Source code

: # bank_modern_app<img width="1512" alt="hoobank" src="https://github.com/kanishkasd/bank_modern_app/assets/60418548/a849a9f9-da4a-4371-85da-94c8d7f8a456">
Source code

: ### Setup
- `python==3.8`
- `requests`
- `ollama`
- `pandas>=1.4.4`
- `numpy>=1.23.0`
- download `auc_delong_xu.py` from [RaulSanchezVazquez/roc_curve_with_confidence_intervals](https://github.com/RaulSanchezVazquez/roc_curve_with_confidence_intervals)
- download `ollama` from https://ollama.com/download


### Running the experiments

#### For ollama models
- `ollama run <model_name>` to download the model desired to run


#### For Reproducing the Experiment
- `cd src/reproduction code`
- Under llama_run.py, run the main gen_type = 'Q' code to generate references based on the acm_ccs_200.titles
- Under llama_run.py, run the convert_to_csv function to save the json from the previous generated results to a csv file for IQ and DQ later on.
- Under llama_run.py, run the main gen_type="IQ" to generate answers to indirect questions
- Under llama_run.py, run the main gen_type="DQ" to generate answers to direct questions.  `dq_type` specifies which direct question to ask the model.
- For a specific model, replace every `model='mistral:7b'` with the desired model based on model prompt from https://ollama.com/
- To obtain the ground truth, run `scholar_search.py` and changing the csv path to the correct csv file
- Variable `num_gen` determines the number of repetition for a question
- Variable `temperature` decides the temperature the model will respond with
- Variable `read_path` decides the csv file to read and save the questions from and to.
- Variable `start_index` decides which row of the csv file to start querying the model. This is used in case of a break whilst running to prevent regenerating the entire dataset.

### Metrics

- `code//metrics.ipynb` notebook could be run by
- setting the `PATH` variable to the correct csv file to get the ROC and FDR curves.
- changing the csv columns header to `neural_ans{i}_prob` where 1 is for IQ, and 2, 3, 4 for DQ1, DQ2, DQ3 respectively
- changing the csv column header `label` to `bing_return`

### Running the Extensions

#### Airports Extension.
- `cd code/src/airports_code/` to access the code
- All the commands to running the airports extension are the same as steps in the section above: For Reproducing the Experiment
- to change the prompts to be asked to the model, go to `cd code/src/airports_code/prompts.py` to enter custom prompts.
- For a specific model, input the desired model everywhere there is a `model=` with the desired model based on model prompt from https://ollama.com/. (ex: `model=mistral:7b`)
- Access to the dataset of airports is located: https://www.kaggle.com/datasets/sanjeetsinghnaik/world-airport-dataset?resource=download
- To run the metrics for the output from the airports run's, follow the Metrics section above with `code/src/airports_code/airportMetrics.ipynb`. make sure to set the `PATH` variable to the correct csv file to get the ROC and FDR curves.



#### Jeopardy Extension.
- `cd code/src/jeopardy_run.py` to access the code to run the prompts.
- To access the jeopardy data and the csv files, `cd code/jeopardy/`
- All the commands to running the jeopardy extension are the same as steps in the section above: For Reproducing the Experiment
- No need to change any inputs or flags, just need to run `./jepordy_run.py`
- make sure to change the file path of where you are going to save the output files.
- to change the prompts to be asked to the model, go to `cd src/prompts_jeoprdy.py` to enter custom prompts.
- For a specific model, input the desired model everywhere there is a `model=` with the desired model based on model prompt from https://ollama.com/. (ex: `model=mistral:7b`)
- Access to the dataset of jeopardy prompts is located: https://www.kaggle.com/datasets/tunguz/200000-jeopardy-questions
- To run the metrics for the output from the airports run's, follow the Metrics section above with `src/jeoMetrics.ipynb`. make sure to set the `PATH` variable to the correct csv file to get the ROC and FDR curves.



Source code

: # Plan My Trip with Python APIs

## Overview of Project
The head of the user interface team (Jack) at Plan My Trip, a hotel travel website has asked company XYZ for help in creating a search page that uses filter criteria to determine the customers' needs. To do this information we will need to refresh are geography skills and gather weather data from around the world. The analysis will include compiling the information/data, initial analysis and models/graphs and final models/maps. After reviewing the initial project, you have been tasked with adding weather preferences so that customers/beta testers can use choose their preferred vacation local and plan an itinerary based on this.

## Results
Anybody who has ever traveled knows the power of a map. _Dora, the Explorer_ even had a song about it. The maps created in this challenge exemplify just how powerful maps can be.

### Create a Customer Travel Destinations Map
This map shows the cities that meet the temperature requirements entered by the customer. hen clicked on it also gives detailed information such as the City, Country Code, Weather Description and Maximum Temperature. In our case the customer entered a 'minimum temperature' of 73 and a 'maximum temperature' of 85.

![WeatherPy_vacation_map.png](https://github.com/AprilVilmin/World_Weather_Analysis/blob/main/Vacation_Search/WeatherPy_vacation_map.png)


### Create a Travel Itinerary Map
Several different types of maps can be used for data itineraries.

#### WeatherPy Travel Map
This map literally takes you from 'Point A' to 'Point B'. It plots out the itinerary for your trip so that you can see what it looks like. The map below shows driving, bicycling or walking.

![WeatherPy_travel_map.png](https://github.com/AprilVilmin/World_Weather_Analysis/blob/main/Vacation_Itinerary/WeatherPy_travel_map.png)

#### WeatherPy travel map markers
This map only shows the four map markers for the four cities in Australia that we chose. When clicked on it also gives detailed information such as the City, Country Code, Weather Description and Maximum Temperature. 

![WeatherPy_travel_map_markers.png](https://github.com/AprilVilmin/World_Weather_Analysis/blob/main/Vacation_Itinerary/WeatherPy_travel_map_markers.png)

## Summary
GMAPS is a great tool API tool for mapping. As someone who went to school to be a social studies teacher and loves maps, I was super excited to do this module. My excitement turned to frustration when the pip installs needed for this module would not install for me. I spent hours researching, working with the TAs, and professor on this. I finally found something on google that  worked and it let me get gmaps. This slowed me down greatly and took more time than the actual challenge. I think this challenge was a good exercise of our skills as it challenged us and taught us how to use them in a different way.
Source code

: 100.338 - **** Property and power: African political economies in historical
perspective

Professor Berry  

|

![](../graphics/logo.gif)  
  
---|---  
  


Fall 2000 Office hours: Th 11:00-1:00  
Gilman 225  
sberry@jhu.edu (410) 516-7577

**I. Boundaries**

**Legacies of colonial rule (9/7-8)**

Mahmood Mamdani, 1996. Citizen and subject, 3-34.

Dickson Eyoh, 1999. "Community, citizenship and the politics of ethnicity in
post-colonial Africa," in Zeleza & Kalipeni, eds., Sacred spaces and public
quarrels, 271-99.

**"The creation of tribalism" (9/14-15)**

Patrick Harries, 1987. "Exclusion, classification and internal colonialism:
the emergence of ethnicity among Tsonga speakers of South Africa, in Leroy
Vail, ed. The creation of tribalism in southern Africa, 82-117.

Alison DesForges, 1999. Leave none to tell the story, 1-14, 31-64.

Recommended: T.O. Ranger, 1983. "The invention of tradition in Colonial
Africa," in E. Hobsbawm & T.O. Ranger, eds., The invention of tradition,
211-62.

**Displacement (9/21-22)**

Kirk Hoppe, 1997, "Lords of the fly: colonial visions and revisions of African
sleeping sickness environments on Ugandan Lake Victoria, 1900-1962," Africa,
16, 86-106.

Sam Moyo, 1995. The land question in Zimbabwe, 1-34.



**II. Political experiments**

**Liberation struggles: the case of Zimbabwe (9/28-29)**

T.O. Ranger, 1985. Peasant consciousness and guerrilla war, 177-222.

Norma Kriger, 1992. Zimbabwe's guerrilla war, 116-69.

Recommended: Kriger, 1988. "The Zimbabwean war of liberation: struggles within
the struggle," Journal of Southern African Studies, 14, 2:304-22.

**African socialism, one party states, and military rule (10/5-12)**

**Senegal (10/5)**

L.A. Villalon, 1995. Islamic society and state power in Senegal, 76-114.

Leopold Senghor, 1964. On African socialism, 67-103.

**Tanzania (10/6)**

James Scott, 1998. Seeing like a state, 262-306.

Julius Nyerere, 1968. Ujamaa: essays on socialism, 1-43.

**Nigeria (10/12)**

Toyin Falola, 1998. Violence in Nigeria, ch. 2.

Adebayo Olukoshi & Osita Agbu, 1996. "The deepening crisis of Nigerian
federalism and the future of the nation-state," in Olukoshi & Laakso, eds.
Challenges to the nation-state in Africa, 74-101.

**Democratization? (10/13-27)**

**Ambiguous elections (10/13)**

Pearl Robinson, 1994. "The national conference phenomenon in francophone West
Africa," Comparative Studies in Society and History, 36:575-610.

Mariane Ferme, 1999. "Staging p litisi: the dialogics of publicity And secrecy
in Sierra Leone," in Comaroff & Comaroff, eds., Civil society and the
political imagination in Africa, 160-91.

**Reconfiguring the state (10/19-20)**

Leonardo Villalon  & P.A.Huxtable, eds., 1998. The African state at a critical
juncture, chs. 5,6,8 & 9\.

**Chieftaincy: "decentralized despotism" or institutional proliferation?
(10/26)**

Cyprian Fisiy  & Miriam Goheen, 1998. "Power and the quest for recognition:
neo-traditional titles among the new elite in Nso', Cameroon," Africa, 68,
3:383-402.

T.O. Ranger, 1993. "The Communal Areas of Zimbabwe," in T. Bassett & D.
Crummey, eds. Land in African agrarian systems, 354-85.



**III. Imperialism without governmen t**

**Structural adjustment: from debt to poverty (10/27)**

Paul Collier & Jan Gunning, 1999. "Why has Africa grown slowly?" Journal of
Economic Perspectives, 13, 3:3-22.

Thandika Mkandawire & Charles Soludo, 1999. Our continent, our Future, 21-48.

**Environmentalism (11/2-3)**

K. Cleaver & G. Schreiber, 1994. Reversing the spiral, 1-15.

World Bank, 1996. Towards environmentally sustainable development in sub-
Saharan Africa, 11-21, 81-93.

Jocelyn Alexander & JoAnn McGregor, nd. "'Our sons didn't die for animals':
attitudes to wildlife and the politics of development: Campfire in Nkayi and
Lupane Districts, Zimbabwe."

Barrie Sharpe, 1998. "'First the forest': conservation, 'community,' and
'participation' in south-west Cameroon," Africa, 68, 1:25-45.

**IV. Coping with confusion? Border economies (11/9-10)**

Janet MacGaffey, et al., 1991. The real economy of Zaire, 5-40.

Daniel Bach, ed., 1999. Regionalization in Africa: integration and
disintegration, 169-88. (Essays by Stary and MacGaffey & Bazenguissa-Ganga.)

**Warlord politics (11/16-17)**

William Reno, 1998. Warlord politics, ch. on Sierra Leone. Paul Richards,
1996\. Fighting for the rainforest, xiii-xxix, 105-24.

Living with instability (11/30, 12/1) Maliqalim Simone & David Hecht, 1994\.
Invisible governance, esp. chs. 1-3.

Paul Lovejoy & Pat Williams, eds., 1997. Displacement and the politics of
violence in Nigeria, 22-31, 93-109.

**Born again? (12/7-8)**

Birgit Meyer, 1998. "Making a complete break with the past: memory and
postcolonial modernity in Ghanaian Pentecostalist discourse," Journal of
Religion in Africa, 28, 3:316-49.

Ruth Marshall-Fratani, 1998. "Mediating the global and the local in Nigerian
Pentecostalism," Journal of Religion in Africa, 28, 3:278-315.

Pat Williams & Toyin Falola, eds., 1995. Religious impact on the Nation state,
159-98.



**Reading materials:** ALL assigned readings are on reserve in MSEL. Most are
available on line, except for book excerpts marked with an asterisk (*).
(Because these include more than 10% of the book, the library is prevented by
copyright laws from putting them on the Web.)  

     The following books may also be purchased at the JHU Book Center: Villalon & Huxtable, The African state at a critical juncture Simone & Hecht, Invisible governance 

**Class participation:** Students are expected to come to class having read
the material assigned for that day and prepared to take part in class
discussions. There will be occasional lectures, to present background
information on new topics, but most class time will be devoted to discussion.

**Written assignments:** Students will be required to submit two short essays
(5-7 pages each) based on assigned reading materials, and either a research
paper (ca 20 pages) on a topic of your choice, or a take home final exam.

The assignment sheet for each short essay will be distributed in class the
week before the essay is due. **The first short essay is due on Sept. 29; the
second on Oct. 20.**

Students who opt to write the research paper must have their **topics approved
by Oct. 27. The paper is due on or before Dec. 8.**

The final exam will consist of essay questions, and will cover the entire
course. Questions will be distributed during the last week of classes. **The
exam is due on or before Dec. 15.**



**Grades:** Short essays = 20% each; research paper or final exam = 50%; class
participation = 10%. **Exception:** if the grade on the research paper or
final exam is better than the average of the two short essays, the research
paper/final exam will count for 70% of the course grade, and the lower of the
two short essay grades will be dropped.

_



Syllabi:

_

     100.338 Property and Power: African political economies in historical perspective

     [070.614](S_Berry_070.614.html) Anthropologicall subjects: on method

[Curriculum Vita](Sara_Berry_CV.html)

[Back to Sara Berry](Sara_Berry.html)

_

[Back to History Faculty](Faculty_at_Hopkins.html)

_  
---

────────

Task prompt: Starting at the first line of the material above, reproduce each line exactly up to and including the line with "could be run by".

Exercise result:
Source code

: # bank_modern_app<img width="1512" alt="hoobank" src="https://github.com/kanishkasd/bank_modern_app/assets/60418548/a849a9f9-da4a-4371-85da-94c8d7f8a456">
Source code

: ### Setup
- `python==3.8`
- `requests`
- `ollama`
- `pandas>=1.4.4`
- `numpy>=1.23.0`
- download `auc_delong_xu.py` from [RaulSanchezVazquez/roc_curve_with_confidence_intervals](https://github.com/RaulSanchezVazquez/roc_curve_with_confidence_intervals)
- download `ollama` from https://ollama.com/download


### Running the experiments

#### For ollama models
- `ollama run <model_name>` to download the model desired to run


#### For Reproducing the Experiment
- `cd src/reproduction code`
- Under llama_run.py, run the main gen_type = 'Q' code to generate references based on the acm_ccs_200.titles
- Under llama_run.py, run the convert_to_csv function to save the json from the previous generated results to a csv file for IQ and DQ later on.
- Under llama_run.py, run the main gen_type="IQ" to generate answers to indirect questions
- Under llama_run.py, run the main gen_type="DQ" to generate answers to direct questions.  `dq_type` specifies which direct question to ask the model.
- For a specific model, replace every `model='mistral:7b'` with the desired model based on model prompt from https://ollama.com/
- To obtain the ground truth, run `scholar_search.py` and changing the csv path to the correct csv file
- Variable `num_gen` determines the number of repetition for a question
- Variable `temperature` decides the temperature the model will respond with
- Variable `read_path` decides the csv file to read and save the questions from and to.
- Variable `start_index` decides which row of the csv file to start querying the model. This is used in case of a break whilst running to prevent regenerating the entire dataset.

### Metrics

- `code//metrics.ipynb` notebook could be run by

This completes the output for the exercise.